The agronomic field has recognized for a long time that soils generate CO2, a “CO2 efflux”. In many soils, this CO2 flux is the result of natural soil respiration processes resulting from microbial and plant activity. This occurs in what is known as the “root zone”. In soils impacted from hydrocarbons (LNAPL), microbial degradation of the LNAPL also results in a net contribution of CO2 to the CO2 efflux. This latter process is known as natural attenuation (NA), and occurs where the LNAPL is, typically close to the groundwater level. Vadose zone conditions, such as temperature, water and LNAP saturation, determine the rate of LNAPL natural attenuation.
Together with carbon dating methodologies (i.e., 14C analysis), carbon trapping is a simple, cost-effective way to monitor natural attenuation. E-Flux CO2 traps easily enable allocating contributions from natural soil processes (modern carbon CO2 efflux) and from LNAPL natural attenuation (fossil fuel), The results unambiguously indicate what portion of the CO2 efflux is from LNAPL microbial degradation.
E-Flux technology has been used in about 20 sites impacted with petroleum hydrocarbon.
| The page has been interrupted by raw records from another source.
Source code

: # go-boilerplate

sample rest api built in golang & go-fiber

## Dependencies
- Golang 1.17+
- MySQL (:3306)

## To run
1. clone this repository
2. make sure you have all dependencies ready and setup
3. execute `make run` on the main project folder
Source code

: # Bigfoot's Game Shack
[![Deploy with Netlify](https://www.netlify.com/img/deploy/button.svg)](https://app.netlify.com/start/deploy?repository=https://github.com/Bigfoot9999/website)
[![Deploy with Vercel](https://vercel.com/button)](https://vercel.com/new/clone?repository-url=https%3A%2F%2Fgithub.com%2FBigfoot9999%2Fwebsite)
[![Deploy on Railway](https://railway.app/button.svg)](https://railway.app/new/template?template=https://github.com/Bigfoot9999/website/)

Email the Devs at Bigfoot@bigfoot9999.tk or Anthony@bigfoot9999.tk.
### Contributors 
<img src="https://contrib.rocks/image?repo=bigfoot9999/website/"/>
Previous to field use, this technology was tested in the lab, to demonstrate quantitative recovery of the sorbent and the lack of interference of the trap hardware with gas transport in soils.
The traps often reveal that the rate of LNAPL degradation rates at petroleum contaminated sites are in the order of 1,000s to 10,000s of gallons per acre per year. Such rates measured with the traps are important and often rival the rates achieved by active remedies (i.e., hydraulic recovery).
As a result, E-Flux carbon traps are a valuable tool in determining the appropriate timing, scale and aggressiveness of LNAPL remediation.